Documentation Pipeline V1

Console

Ottoman/Arabic End-to-End Pipeline

Unlocking 600 years of history through Artificial Intelligence.

Millions of pages of Ottoman/Arabic documents—spanning books, journals, and historical archives—have remained largely inaccessible for over a century, readable only by a select few experts. The manual transcription of this vast cultural heritage is a task that exceeds human constraints of time and budget.
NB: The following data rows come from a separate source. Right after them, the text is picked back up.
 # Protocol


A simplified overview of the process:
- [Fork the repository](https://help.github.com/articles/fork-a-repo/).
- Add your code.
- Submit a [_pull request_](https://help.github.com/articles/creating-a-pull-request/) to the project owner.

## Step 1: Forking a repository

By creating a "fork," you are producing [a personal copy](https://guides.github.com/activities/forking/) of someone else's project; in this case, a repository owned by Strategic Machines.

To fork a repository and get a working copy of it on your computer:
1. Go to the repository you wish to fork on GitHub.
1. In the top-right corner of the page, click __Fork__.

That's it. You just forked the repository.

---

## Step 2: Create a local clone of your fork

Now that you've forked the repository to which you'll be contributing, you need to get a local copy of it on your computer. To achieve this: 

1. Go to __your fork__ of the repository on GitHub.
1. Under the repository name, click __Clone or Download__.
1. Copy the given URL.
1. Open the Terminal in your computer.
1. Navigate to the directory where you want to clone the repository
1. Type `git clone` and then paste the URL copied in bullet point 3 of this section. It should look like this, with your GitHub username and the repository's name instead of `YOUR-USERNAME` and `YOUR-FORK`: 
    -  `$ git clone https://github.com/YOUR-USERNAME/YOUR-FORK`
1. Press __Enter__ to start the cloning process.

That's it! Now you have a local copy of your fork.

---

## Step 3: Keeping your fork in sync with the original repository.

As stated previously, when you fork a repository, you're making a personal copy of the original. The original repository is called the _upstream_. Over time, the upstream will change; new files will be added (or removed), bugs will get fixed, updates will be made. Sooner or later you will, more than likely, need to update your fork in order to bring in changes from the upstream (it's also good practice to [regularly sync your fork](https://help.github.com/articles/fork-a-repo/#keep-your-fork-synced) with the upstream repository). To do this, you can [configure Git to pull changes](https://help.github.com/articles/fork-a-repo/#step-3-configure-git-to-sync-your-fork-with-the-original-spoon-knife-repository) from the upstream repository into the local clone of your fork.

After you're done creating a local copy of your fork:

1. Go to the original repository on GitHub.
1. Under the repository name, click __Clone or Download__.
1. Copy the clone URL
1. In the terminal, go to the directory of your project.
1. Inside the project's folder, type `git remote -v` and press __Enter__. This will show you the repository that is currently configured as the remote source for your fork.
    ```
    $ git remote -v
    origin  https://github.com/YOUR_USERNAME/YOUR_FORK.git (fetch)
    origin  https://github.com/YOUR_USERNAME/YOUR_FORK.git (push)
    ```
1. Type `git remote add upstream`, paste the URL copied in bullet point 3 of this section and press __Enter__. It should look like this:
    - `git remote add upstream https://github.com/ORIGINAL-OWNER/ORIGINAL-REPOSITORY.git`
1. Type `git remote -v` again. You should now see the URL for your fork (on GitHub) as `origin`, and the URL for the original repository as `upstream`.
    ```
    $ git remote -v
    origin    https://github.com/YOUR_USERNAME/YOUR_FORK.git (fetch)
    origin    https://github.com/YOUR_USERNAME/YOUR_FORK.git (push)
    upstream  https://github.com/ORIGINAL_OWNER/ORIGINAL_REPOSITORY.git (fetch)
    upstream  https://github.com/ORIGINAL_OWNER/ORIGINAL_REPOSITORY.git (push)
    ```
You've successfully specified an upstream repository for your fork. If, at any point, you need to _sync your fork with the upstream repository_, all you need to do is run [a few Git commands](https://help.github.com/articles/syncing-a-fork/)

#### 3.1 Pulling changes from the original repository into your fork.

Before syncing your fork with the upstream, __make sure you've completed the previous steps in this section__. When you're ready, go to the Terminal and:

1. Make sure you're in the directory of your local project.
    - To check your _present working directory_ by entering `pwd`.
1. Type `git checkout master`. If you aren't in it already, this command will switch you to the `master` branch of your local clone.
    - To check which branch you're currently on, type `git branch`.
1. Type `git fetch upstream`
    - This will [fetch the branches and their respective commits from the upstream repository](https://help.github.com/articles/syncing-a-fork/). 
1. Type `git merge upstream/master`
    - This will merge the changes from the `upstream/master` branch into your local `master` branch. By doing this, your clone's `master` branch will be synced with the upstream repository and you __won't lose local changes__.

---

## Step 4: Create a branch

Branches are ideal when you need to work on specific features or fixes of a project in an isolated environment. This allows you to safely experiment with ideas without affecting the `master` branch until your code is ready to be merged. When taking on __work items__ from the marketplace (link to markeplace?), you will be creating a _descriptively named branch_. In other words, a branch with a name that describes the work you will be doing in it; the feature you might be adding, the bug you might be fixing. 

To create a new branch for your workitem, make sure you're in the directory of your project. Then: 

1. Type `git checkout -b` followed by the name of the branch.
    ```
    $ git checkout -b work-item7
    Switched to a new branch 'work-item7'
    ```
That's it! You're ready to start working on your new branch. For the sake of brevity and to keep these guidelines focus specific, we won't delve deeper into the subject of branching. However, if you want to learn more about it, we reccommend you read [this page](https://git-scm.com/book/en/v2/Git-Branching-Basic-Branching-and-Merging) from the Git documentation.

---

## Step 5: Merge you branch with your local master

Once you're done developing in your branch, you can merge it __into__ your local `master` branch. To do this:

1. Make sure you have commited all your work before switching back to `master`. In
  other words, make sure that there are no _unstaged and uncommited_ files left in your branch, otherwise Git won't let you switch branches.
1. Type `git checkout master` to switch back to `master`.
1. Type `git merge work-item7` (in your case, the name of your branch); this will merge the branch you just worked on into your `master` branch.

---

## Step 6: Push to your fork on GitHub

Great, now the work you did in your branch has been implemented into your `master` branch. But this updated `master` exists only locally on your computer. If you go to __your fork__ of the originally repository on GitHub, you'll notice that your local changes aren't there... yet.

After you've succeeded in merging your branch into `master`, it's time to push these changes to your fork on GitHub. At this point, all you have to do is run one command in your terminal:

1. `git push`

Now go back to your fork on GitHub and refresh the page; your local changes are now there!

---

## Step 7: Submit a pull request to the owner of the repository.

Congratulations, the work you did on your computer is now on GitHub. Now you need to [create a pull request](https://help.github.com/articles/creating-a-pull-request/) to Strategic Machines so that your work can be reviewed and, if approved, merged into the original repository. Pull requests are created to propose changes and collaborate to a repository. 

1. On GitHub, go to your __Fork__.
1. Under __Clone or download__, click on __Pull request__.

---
By synthesizing state-of-the-art Computer Vision, Deep Learning, and Natural Language Processing (NLP), we provide an automated workflow to digitize, transcribe, and translate printed Ottoman documents into Modern Turkish.

Segmentation

Before recognition begins, raw document images undergo advanced layout analysis. Our algorithms separate text blocks, detect headers, and perform precise line segmentation to isolate content for the neural networks.

Optical Character Recognition

We utilize OCR architectures specifically trained on millions of Ottoman text lines. This allows for high-accuracy character recognition even on aged or lower-quality historical documents.

NLP & Transliteration

Raw text is processed through a complex NLP pipeline including orthographic normalization, morphological analysis, and semantic resolution. The system converts the Ottoman alphabet to the Latin alphabet and modernizes the lexicon for contemporary readers.

Technical Specifications

Supported Scripts Handwritten and Printed / Arabic, Ottoman or Persian

Output JSON (Structured Text & Coordinates)

Authentication

The Osmanlica.com API uses API keys to authenticate requests. You must include your unique key in the headers of every request you make to the API.

1. Get an API Key

You can create and manage your API keys in the Console. We recommend creating separate keys for development and production environments.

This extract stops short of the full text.